E. Cobham Brewer (1892). Character Sketches of Romance, Fiction and the Drama, volume 1, p. 83. New York: Selmar Hess.
Brewer’s description comes in turn from the notes to Robert Southey’s poem The Curse of Kehama:
The Aullay. This monster of Hindoo imagination is a horse with the trunk of an elephant, but bearing about the same proportion to the elephant in size, that the elephant itself does to a common sheep. In one of the prints to Mr Kindersley’s “Specimens of Hindoo Literature,” an aullay is represented taking up an elephant with his trunk.
Robert Southey (1810). The Curse of Kehama, p. 358. London: Longman.
Brewer’s claim that “King Baly of India rode on an aullay” also comes from the poem, which he quotes:
Through these wide portals oft had Baly* rode
Triumphant from his proud abode,
When, in his greatness, he bestrode
The Aullay, hugest of four-footed kind,
The Aullay-Horse, that in his force,
With elephantine trunk, could bind
And lift the elephant, and on the wind
Whirl him away, with sway and swing,
Even like a pebble from the practis’d sling.

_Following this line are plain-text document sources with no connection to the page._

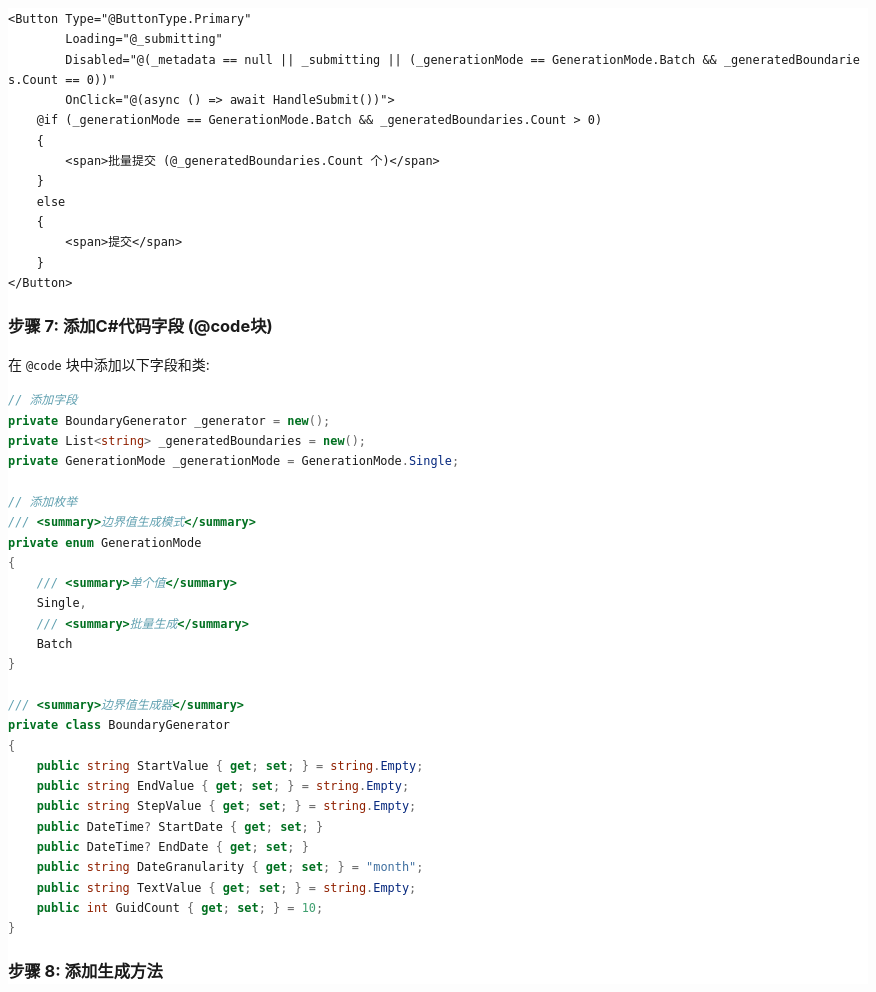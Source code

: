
 ```razor
<Button Type="@ButtonType.Primary"
        Loading="@_submitting"
        Disabled="@(_metadata == null || _submitting || (_generationMode == GenerationMode.Batch && _generatedBoundaries.Count == 0))"
        OnClick="@(async () => await HandleSubmit())">
    @if (_generationMode == GenerationMode.Batch && _generatedBoundaries.Count > 0)
    {
        <span>批量提交 (@_generatedBoundaries.Count 个)</span>
    }
    else
    {
        <span>提交</span>
    }
</Button>
```

### 步骤 7: 添加C#代码字段 (@code块)

在 `@code` 块中添加以下字段和类:

```csharp
// 添加字段
private BoundaryGenerator _generator = new();
private List<string> _generatedBoundaries = new();
private GenerationMode _generationMode = GenerationMode.Single;

// 添加枚举
/// <summary>边界值生成模式</summary>
private enum GenerationMode
{
    /// <summary>单个值</summary>
    Single,
    /// <summary>批量生成</summary>
    Batch
}

/// <summary>边界值生成器</summary>
private class BoundaryGenerator
{
    public string StartValue { get; set; } = string.Empty;
    public string EndValue { get; set; } = string.Empty;
    public string StepValue { get; set; } = string.Empty;
    public DateTime? StartDate { get; set; }
    public DateTime? EndDate { get; set; }
    public string DateGranularity { get; set; } = "month";
    public string TextValue { get; set; } = string.Empty;
    public int GuidCount { get; set; } = 10;
}
```

### 步骤 8: 添加生成方法
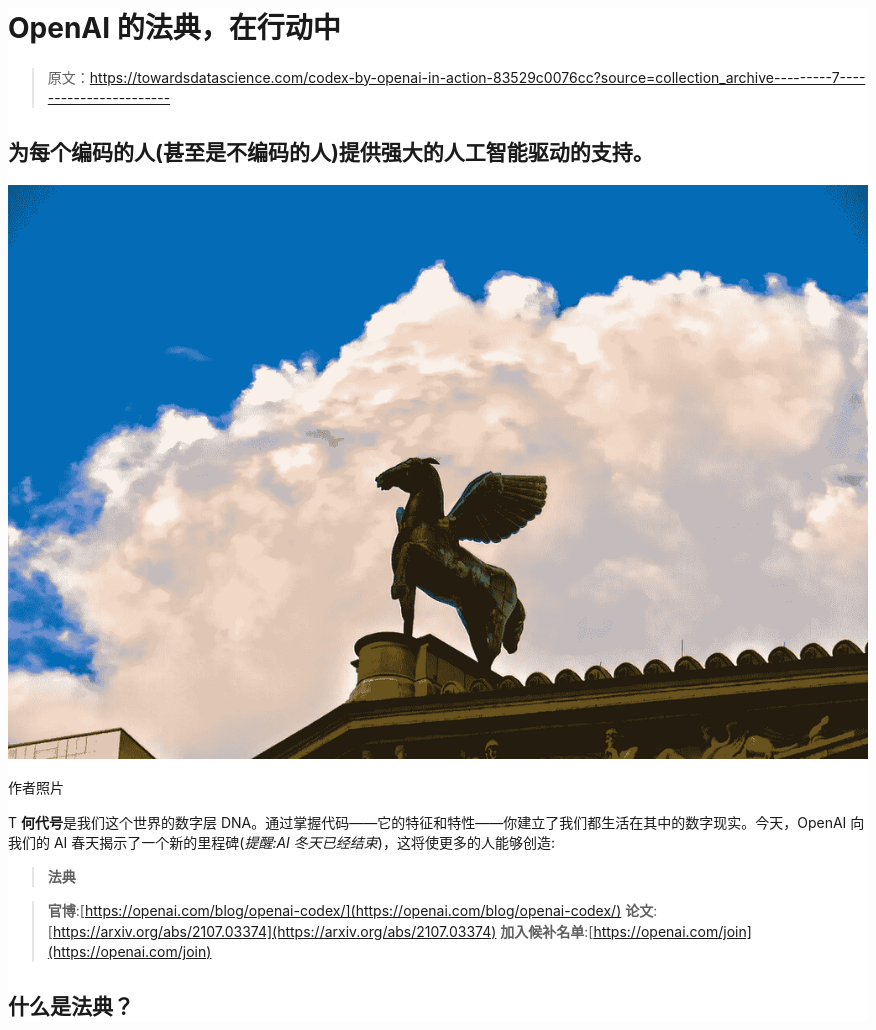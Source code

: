 # OpenAI 的法典，在行动中

> 原文：<https://towardsdatascience.com/codex-by-openai-in-action-83529c0076cc?source=collection_archive---------7----------------------->

## 为每个编码的人(甚至是不编码的人)提供强大的人工智能驱动的支持。

![](img/20ac887733aefcc7df7ef0ad64503831.png)

作者照片

T **何代号**是我们这个世界的数字层 DNA。通过掌握代码——它的特征和特性——你建立了我们都生活在其中的数字现实。今天，OpenAI 向我们的 AI 春天揭示了一个新的里程碑(*提醒:AI 冬天已经结束*)，这将使更多的人能够创造:

> **法典**

> **官博**:[https://openai.com/blog/openai-codex/](https://openai.com/blog/openai-codex/)
> **论文**:[https://arxiv.org/abs/2107.03374](https://arxiv.org/abs/2107.03374)
> **加入候补名单**:[https://openai.com/join](https://openai.com/join)

## 什么是法典？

* Bali or Mahabali, a king of the Asuras in Hindu mythology.
Southey, pp. 169–170.
As Southey indicates in his notes, he got the creature from Nathaniel Edward Kindersley, though the spelling ‘aullay’ seems to be Southey’s own invention:
The choultry*, which bears the name of Trimul-Naig†, one of the kings of Madura‡ (to whom
all these buildings are ascribed, but of the date of whose reign we have no authentic account) being composed entirely of granite, has suffered but little; it is constructed in a style of peculiar richness and grandeur, and while the whole forms a sculptured system of Hindoo mythology, its pillars, all varying from each other, exhibit specimens of architecture, so curious as to have induced me to present the reader with drawings from three of them. […]
The next side (fig. 2) of this pillar, presents to the spectator an elephant surmounted by two fanciful monsters, the highest and largest of which resembles a horse, with the trunk of an elephant. It is called by Hindoo poets the aulee, and is supposed to exceed the last mentioned animal as much in size as it is here represented.
* A pillared hall or mandapa; † Tirumala Nayaka; ‡ Madurai in southern India.
Nathaniel Edward Kindersley (1794). Specimens Of Hindoo Literature, pp. 331–334. London: W. Bulmer.
Here’s Kindersley’s figure 2. The ‘aulee’ is on the right-hand side of the pillar, standing on the back of an elephant and twining trunks with a smaller ‘aulee’, perhaps its child.

If I understand Kindersley’s description correctly, his ‘choultry’ is the ‘Thousand-Pillared Hall’, part of the Meenakshi Temple complex, and if you search Google Images for photos of the hall you will soon spot more ‘aulees’, for example.
Kindersley says of the aulee that it ‘resembles a horse’. But is that quite right? Looking closely at the figure, we can see that it has paws (not hooves) and a long fleshy tail with a small tuft on the end, resembling the tail of a lion (not the short tail with long hairs of a horse). So what we are looking at is a lion-elephant hybrid, that is, a yali. Kindersley’s spelling ‘aulee’ is surely his attempt to transcribe ‘yali’.